Your answer must be a single number: the count of lines in the entries below that hold "Wrapper".

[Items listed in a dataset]
━━━━━━━━━━━━━━━━━━━━━━━━━━━━━━
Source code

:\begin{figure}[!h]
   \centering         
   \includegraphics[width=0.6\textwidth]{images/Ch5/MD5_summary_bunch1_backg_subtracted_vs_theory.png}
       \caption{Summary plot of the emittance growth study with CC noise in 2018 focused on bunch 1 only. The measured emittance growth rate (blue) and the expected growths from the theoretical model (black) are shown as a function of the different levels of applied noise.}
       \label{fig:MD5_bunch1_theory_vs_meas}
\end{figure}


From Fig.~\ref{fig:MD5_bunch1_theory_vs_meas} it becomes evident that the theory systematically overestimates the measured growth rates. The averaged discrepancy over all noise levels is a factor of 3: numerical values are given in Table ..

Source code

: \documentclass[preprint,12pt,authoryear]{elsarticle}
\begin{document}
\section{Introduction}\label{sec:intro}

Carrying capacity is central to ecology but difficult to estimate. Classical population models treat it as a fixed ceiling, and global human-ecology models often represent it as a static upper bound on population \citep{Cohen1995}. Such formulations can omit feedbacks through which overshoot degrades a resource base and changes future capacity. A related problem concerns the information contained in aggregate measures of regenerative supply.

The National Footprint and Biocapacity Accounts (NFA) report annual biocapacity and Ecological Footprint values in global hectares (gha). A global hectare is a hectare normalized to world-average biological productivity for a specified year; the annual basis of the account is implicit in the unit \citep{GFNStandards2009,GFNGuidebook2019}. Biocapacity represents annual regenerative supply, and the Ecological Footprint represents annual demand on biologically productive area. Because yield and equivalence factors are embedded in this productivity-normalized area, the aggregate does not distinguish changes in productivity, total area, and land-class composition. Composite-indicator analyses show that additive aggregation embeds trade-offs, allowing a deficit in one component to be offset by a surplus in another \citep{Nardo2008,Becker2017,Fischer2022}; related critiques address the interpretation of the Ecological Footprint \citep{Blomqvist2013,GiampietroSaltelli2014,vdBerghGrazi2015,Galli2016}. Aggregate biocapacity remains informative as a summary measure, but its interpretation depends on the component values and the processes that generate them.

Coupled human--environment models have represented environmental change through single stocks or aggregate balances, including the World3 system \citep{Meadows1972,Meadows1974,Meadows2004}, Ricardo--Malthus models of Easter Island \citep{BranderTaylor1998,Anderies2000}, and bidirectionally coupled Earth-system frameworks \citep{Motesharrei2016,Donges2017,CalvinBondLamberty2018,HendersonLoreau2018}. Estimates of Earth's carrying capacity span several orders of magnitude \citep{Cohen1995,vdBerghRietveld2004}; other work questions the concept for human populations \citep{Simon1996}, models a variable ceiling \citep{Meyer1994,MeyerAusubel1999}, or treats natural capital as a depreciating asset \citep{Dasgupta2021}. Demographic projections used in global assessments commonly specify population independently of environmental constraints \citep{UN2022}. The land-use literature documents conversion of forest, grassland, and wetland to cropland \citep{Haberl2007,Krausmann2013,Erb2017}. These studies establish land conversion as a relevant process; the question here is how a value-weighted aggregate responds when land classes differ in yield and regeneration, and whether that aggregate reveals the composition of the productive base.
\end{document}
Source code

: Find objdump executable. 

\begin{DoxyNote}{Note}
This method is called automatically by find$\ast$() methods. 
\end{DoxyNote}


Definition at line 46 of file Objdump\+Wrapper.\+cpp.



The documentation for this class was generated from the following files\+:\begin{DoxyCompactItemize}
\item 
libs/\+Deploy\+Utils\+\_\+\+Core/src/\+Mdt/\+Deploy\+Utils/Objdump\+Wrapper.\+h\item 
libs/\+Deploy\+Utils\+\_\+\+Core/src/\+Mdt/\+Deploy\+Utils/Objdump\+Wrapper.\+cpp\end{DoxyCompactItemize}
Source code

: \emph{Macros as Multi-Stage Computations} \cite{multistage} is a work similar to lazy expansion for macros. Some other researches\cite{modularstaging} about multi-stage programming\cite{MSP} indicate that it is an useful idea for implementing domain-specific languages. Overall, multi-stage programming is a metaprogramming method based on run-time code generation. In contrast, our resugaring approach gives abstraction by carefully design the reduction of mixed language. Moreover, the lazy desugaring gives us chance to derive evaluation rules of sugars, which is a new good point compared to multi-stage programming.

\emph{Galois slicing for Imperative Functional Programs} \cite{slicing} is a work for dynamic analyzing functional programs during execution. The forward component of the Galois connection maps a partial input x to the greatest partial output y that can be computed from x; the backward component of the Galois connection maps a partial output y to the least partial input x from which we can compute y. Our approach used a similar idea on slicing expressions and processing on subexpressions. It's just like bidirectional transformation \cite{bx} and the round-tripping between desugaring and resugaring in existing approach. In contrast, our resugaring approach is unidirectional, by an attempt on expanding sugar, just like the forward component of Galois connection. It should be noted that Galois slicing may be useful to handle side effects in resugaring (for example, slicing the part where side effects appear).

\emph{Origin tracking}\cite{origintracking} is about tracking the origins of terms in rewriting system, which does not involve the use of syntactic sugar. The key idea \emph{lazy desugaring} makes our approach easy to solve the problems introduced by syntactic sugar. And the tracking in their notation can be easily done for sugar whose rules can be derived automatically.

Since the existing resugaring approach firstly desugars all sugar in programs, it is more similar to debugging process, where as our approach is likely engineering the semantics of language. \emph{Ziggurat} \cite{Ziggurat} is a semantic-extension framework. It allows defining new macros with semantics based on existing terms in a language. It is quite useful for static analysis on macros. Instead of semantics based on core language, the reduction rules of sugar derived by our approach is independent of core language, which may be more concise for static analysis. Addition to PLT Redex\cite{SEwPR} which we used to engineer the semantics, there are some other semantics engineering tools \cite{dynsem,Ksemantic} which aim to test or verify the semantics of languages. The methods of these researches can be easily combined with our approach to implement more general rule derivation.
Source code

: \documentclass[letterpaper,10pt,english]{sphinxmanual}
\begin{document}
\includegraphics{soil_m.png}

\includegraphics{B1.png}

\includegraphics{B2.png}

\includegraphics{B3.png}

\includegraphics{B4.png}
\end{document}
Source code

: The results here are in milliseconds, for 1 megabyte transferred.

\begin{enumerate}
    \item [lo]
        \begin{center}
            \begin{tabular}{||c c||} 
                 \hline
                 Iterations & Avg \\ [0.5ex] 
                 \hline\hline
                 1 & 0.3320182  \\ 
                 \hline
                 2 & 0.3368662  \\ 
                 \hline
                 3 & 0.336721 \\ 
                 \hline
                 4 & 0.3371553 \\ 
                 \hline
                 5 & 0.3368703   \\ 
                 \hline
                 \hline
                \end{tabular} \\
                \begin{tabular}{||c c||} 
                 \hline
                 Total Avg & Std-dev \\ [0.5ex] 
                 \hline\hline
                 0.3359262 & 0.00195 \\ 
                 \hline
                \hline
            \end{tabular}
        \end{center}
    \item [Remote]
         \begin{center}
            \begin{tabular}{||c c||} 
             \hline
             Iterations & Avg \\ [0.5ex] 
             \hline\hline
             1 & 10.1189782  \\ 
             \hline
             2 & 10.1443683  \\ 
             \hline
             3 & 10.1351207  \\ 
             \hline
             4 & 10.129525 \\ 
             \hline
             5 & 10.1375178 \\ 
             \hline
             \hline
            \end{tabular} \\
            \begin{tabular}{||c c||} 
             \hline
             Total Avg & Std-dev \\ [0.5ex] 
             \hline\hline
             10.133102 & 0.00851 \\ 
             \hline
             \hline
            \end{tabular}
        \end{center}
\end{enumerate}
━━━━━━━━━━━━━━━━━━━━━━━━━━━━━━
*Answer below*. 3